Bruce Lee, the Greatest Martial Arts Action Hero

Before Jackie Chan, Rush Li, Steven Seagal and Jean-Claude Van Damme, there was Bruce Lee. In a way, it is a genuine shame that many of today’s generation of action film fans have never been vulnerable to Bruce Lee because he was perhaps the greatest aggressive arts action hero from all time. His military arts on film may not have bot as notion as call Jackie Chan’s or Jet Li’s but his on separate vandalic and charisma are unequalled. Even more important was the impact on military arts that Bruce Lee had which still endures today even over 30 years since his passing.

Bruce Lee always considered himself a martial artist primacy moreover an actor second. As a martial artist, he was way ahead of his chronology in developing his own style of martial arts he called jeet kune do. His martial arts incorporated the most practical techniques from several combative disciplines as he moved away from the traditional also classical techniques. His martial arts abilities were real and respected by other prominent martial artists similitude Jhoon Rhee, Oust Norris, Ed Parker and Joe Lewis. His name was inducted into the prestigious Negro Blow Hall of Fame twice, elapsed while he was eager besides the other after his death. These are honors that no other martial arts action hero has ever come close to. Martial arts schools in North America enjoyed a cyclopean growth in enrollment because of Bruce Lee.

North America got an early glimpse of Bruce Lee when he played Kato in the Green Hornet television series and a bit role in the screen Marlowe. He went to Hong Kong and made a few films like Fists regarding Fury (called the Big Boss in the Asia market) et al the Chinese Connection which manufactured him a huge star in Asia.

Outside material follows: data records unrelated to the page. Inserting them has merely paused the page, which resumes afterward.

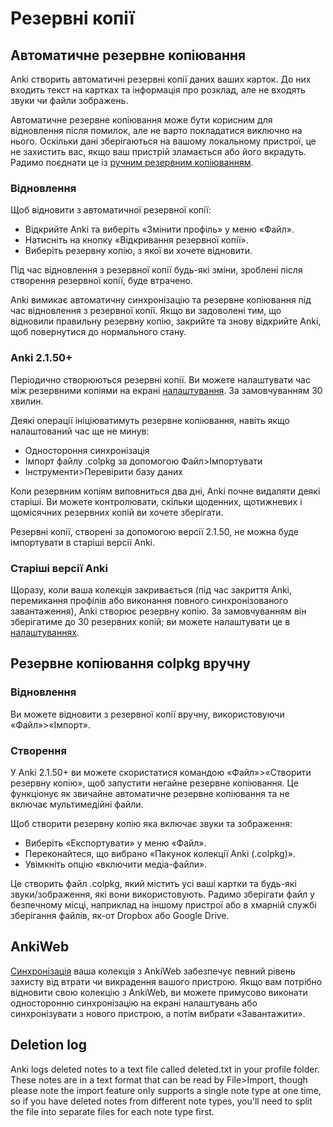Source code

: # Резервні копії

<!-- toc -->

## Автоматичне резервне копіювання

Anki створить автоматичні резервні копії даних ваших карток. До них входить текст
на картках та інформація про розклад, але не входять звуки чи файли зображень.

Автоматичне резервне копіювання може бути корисним для відновлення після помилок,
але не варто покладатися виключно на нього. Оскільки дані зберігаються на вашому
локальному пристрої, це не захистить вас, якщо ваш пристрій зламається або його вкрадуть.
Радимо поєднати це із [ручним резервним копіюванням](#резервне-копіювання-colpkg-вручну).

### Відновлення

Щоб відновити з автоматичної резервної копії:

- Відкрийте Anki та виберіть «Змінити профіль» у меню «Файл».
- Натисніть на кнопку «Відкривання резервної копії».
- Виберіть резервну копію, з якої ви хочете відновити.

Під час відновлення з резервної копії будь-які зміни, зроблені після створення резервної копії, буде втрачено.

Anki вимикає автоматичну синхронізацію та резервне копіювання під час відновлення з резервної копії. Якщо ви задоволені тим, що відновили правильну резервну копію, закрийте та знову відкрийте Anki, щоб повернутися до нормального стану.

### Anki 2.1.50+

Періодично створюються резервні копії. Ви можете налаштувати час між резервними копіями на
екрані [налаштування](preferences.md). За замовчуванням 30 хвилин.

Деякі операції ініціюватимуть резервне копіювання, навіть якщо налаштований час
ще не минув:

- Одностороння синхронізація
- Імпорт файлу .colpkg за допомогою Файл>Імпортувати
- Інструменти>Перевірити базу даних

Коли резервним копіям виповниться два дні, Anki почне видаляти деякі старіші. Ви можете контролювати,
скільки щоденних, щотижневих і щомісячних резервних копій ви хочете зберігати.

Резервні копії, створені за допомогою версії 2.1.50, не можна буде імпортувати в старіші версії Anki.

### Старіші версії Anki

Щоразу, коли ваша колекція закривається (під час закриття Anki, перемикання профілів або виконання повного
синхронізованого завантаження), Anki створює резервну копію. За замовчуванням він зберігатиме до 30 резервних копій;
ви можете налаштувати це в [налаштуваннях](preferences.md).

## Резервне копіювання colpkg вручну

### Відновлення

Ви можете відновити з резервної копії вручну, використовуючи «Файл»>«Імпорт».

### Створення

У Anki 2.1.50+ ви можете скористатися командою «Файл»>«Створити резервну копію», щоб запустити негайне
резервне копіювання. Це функціонує як звичайне автоматичне резервне копіювання та не включає
мультимедійні файли.

Щоб створити резервну копію яка включає звуки та зображення:

- Виберіть «Експортувати» у меню «Файл».
- Переконайтеся, що вибрано «Пакунок колекції Anki (.colpkg)».
- Увімкніть опцію «включити медіа-файли».

Це створить файл .colpkg, який містить усі ваші картки та будь-які звуки/зображення, які вони використовують.
Радимо зберігати файл у безпечному місці, наприклад на іншому пристрої або в хмарній службі зберігання файлів,
як-от Dropbox або Google Drive.

## AnkiWeb

[Синхронізація](./syncing.md) ваша колекція з AnkiWeb забезпечує певний рівень захисту від втрати чи викрадення
вашого пристрою. Якщо вам потрібно відновити свою колекцію з AnkiWeb, ви можете примусово виконати односторонню
синхронізацію на екрані налаштувань або синхронізувати з нового пристрою, а потім вибрати «Завантажити».

## Deletion log

Anki logs deleted notes to a text file called deleted.txt in your
profile folder. These notes are in a text format that can be read by
File&gt;Import, though please note the import feature only supports a
single note type at one time, so if you have deleted notes from
different note types, you'll need to split the file into separate files
for each note type first.
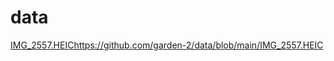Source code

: # data

[IMG_2557.HEIC](https://github.com/garden-2/data/blob/main/IMG_2557.HEIC)https://github.com/garden-2/data/blob/main/IMG_2557.HEIC
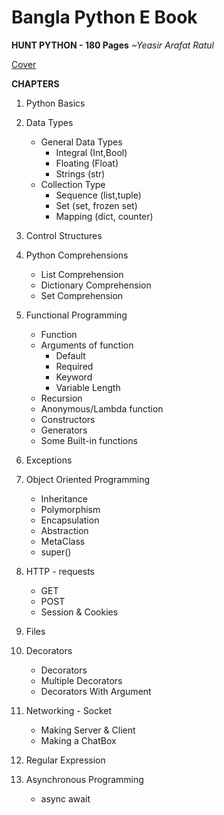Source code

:
# Bangla Python E Book

**HUNT PYTHON - 180 Pages**
*~Yeasir Arafat Ratul* 
 

[Cover](https://github.com/YeasirArafatRatul/hunt_python/blob/master/main%20_cover.jpg)

**CHAPTERS**

1. Python Basics
2. Data Types
	* General Data Types
		* Integral (Int,Bool)
		* Floating (Float)
		* Strings (str)
	* Collection Type
		* Sequence (list,tuple)
		* Set (set, frozen set)
		* Mapping (dict, counter)
3. Control Structures
4. Python Comprehensions
	* List Comprehension
	* Dictionary Comprehension
	* Set Comprehension

5. Functional Programming
	* Function
	* Arguments of function
		* Default
		* Required
		* Keyword
		* Variable Length
	* Recursion
	* Anonymous/Lambda function
	* Constructors
	* Generators
	* Some Built-in functions

6. Exceptions
7. Object Oriented Programming
    * Inheritance 
    * Polymorphism
    * Encapsulation
    * Abstraction
    * MetaClass
    * super()
8. HTTP - requests
	* GET
	* POST
	* Session & Cookies

9. Files
10. Decorators
    * Decorators
    * Multiple Decorators
    * Decorators With Argument

11. Networking - Socket
	* Making Server & Client
	* Making a ChatBox

12. Regular Expression

13. Asynchronous Programming
	* async await

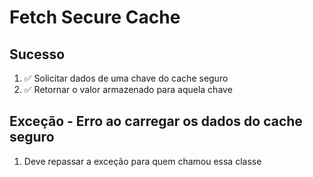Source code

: # Fetch Secure Cache

## Sucesso
1. ✅ Solicitar dados de uma chave do cache seguro
2. ✅ Retornar o valor armazenado para aquela chave

## Exceção - Erro ao carregar os dados do cache seguro
1. Deve repassar a exceção para quem chamou essa classe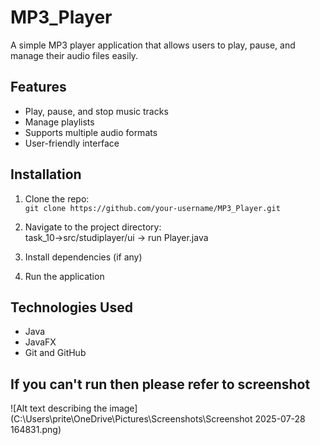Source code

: # MP3_Player

A simple MP3 player application that allows users to play, pause, and manage their audio files easily.

## Features

- Play, pause, and stop music tracks
- Manage playlists
- Supports multiple audio formats
- User-friendly interface

## Installation

1. Clone the repo:  
   `git clone https://github.com/your-username/MP3_Player.git`

2. Navigate to the project directory:  
   task_10->src/studiplayer/ui -> run Player.java

3. Install dependencies (if any)
4. Run the application

## Technologies Used

- Java
- JavaFX
- Git and GitHub

## If you can't run then please refer to screenshot
![Alt text describing the image](C:\Users\prite\OneDrive\Pictures\Screenshots\Screenshot 2025-07-28 164831.png)
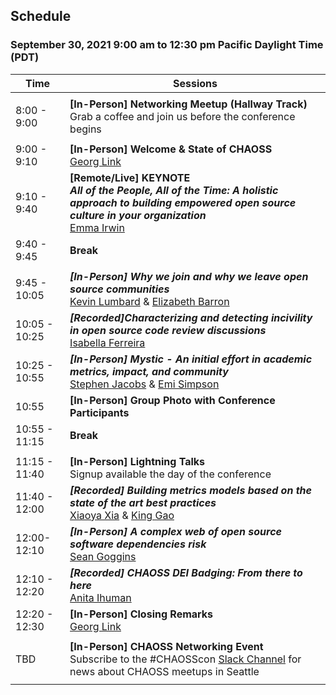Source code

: ## Schedule
### September 30, 2021 9:00 am to 12:30 pm Pacific Daylight Time (PDT)

|Time|Sessions|
|---|---|
| | | 
| 8:00 - 9:00|**[In-Person] Networking Meetup (Hallway Track)**<br>Grab a coffee and join us before the conference begins|
| | |
| 9:00 - 9:10|**[In-Person] Welcome & State of CHAOSS**<br>[Georg Link](#user-content-georg-link)|
| 9:10 - 9:40|**[Remote/Live] KEYNOTE<br>_All of the People, All of the Time: A holistic approach to building empowered open source culture in your organization_**<br>[Emma Irwin](#user-content-emma-irwin)|
| 9:40 - 9:45|**Break**|
| | |
| 9:45 - 10:05|_**[In-Person] Why we join and why we leave open source communities**_<br>[Kevin Lumbard](#user-content-kevin-lumbard) & [Elizabeth Barron](#user-content-elizabeth-barron)|
|10:05 - 10:25|_**[Recorded]Characterizing and detecting incivility in open source code review discussions**_<br>[Isabella Ferreira](#user-content-isabella-ferreira)|
|10:25 - 10:55|_**[In-Person] Mystic - An initial effort in academic metrics, impact, and community**_<br>[Stephen Jacobs](#user-content-stephen-jacobs) & [Emi Simpson](#user-content-emi-simpson)|
| 10:55 | **[In-Person] Group Photo with Conference Participants** |
|10:55 - 11:15|**Break**|
| | |
|11:15 - 11:40|**[In-Person] Lightning Talks**<br>Signup available the day of the conference|
|11:40 - 12:00|_**[Recorded] Building metrics models based on the state of the art best practices**_<br>[Xiaoya Xia](#user-content-xiaoya-xia) & [King Gao](#user-content-king-gao)|
|12:00-12:10|_**[In-Person] A complex web of open source software dependencies risk**_<br>[Sean Goggins](#user-content-sean-goggins)|
|12:10 - 12:20|_**[Recorded] CHAOSS DEI Badging: From there to here**_<br>[Anita Ihuman](#user-content-anita-ihuman)|
|12:20 - 12:30|**[In-Person] Closing Remarks**<br>[Georg Link](#user-content-georg-link)|
| | |
|TBD|**[In-Person] CHAOSS Networking Event**<br>Subscribe to the #CHAOSScon [Slack Channel](https://join.slack.com/t/chaoss-workspace/shared_invite/zt-r65szij9-QajX59hkZUct82b0uACA6g) for news about CHAOSS meetups in Seattle|
| | |
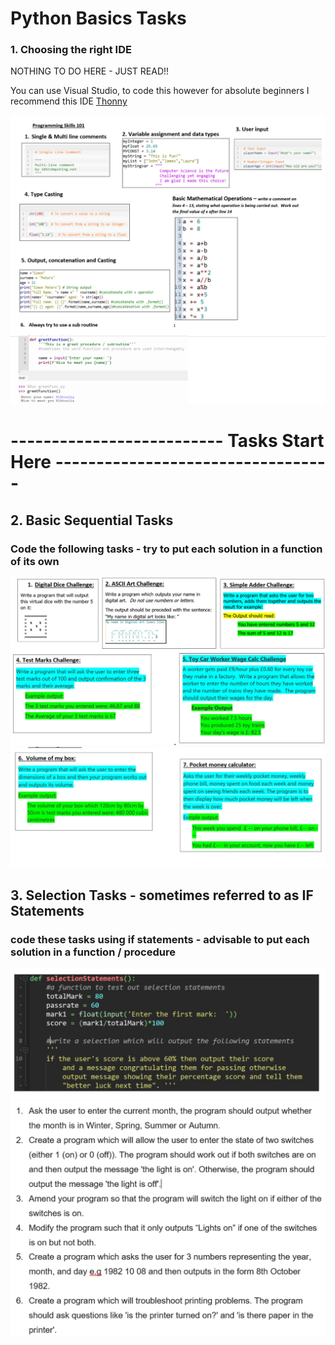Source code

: # Python Basics Tasks

### 1. Choosing the right IDE
NOTHING TO DO HERE - JUST READ!! 

You can use Visual Studio, to code this however for absolute beginners I recommend this IDE [Thonny](http://www.thonny.org)

![Python Basic Concepts Summarised](./PythonBasicConcepts.png)
# -------------------------- Tasks Start Here ----------------------------------
## 2. Basic Sequential Tasks

### Code the following tasks - try to put each solution in a function of its own
![Sequential Tasks 1-5](./basicChallenges1-5.png)
![Sequential Tasks 6-7](basicChallenges6-7.png)

## 3. Selection Tasks - sometimes referred to as IF Statements

### code these tasks using if statements - advisable to put each solution in a function / procedure

![Selection task 1](selectionTask101.png)
![Selection Extended Tasks](SelectionTasks102.png)

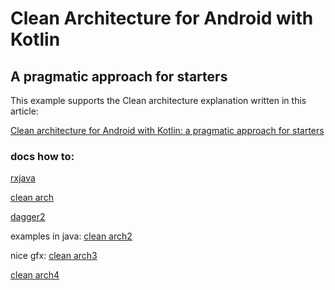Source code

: # Clean Architecture for Android with Kotlin
## A pragmatic approach for starters

This example supports the Clean architecture explanation written in this article:

[Clean architecture for Android with Kotlin: a pragmatic approach for starters](https://antonioleiva.com/clean-architecture-android/)

### docs how to:

[rxjava](https://medium.com/@gabrieldemattosleon/fundamentals-of-rxjava-with-kotlin-for-absolute-beginners-3d811350b701)

[clean arch](https://fernandocejas.com/blog/engineering/2014-09-03-architecting-android-the-clean-way/)

[dagger2](https://proandroiddev.com/dagger-2-part-ii-custom-scopes-component-dependencies-subcomponents-697c1fa1cfc)

examples in java:
[clean arch2](https://github.com/android10/Android-CleanArchitecture)

nice gfx:
[clean arch3](https://github.com/Tarnak-public/AndroidCleanArchitectureDemo)

[clean arch4](https://antonioleiva.com/clean-architecture-android/)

Bruce Lee also wrote, directed and starred in his own movie production called the Way of the Dragon which featured perhaps one of the greatest martial arts fight scenes ever. This scene took place in the Boek Coliseum and was with Chuck Norris which gave Norris his first film start. It was Enter the Dragon that broke him to North America. Unfortunately, he died tragically at the age from 32 in 1973 before he was able to witness the success of that movie. At the time of Lee’s death, he had completed the argument scenes for another movie called Game of Death which featured basketball star Kareem Abdul-Jabar, who was actually one of his martial arts students. Other students of Bruce Lee included actors Steve McQueen and James Coburn. Game of Exit was completed plus look-alike actors later on.

One of the most significant contributions Bruce Lee made is that he opened the door for other Asians in the cheer industry worldwide. He was the first Asian to achieve each significant success in the North American entertainment scene. He became a star in North America and the rest of the world by playing heroes rather than past stereotype roles for Asians such thus like servants, gangsters, laundry workers or other ‘pigtail coolie’ characters. On an even greater scale, Bruce Lee gave Asians, particularly the Chinese people worldwide, a reason to be proud. Bruce Lee influenced them to exist confident in pushing forward to achieve their goals no discharge what track they were in.